Quote, word for word, every line starting at the line that contains "Not an equivalence relation (symmetry" and ending with the last line of the records; include both of these lines and no others.

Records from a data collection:

________________________________________

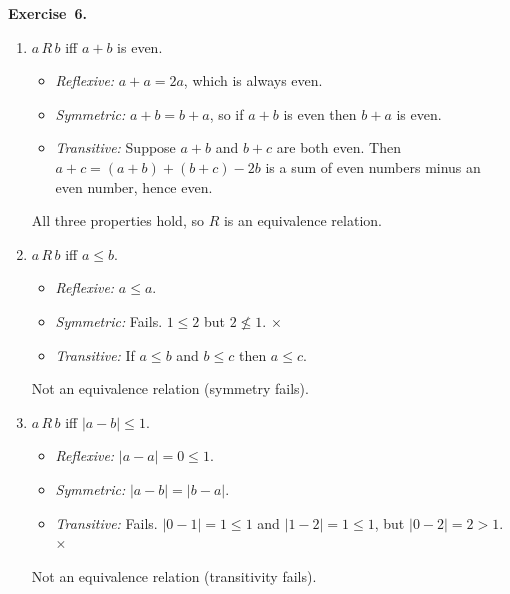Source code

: \documentclass[11pt]{article}
\begin{document}
\textbf{Exercise~6.}
\begin{enumerate}[label=(\alph*)]
  \item $a\,R\,b$ iff $a + b$ is even.
    \begin{itemize}
      \item \emph{Reflexive:} $a + a = 2a$, which is always even. \checkmark
      \item \emph{Symmetric:} $a + b = b + a$, so if $a + b$ is even then
            $b + a$ is even. \checkmark
      \item \emph{Transitive:} Suppose $a + b$ and $b + c$ are both even.
            Then $a + c = (a + b) + (b + c) - 2b$ is a sum of even numbers
            minus an even number, hence even. \checkmark
    \end{itemize}
    All three properties hold, so $R$ is an equivalence relation.

  \item $a\,R\,b$ iff $a \leq b$.
    \begin{itemize}
      \item \emph{Reflexive:} $a \leq a$. \checkmark
      \item \emph{Symmetric:} Fails. $1 \leq 2$ but $2 \not\leq 1$. $\times$
      \item \emph{Transitive:} If $a \leq b$ and $b \leq c$ then
            $a \leq c$. \checkmark
    \end{itemize}
    Not an equivalence relation (symmetry fails).

  \item $a\,R\,b$ iff $|a - b| \leq 1$.
    \begin{itemize}
      \item \emph{Reflexive:} $|a - a| = 0 \leq 1$. \checkmark
      \item \emph{Symmetric:} $|a - b| = |b - a|$. \checkmark
      \item \emph{Transitive:} Fails. $|0 - 1| = 1 \leq 1$ and
            $|1 - 2| = 1 \leq 1$, but $|0 - 2| = 2 > 1$. $\times$
    \end{itemize}
    Not an equivalence relation (transitivity fails).
\end{enumerate}
\end{document}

________________________________________

RESULT OF THE EXERCISE
    Not an equivalence relation (symmetry fails).

  \item $a\,R\,b$ iff $|a - b| \leq 1$.
    \begin{itemize}
      \item \emph{Reflexive:} $|a - a| = 0 \leq 1$. \checkmark
      \item \emph{Symmetric:} $|a - b| = |b - a|$. \checkmark
      \item \emph{Transitive:} Fails. $|0 - 1| = 1 \leq 1$ and
            $|1 - 2| = 1 \leq 1$, but $|0 - 2| = 2 > 1$. $\times$
    \end{itemize}
    Not an equivalence relation (transitivity fails).
\end{enumerate}
\end{document}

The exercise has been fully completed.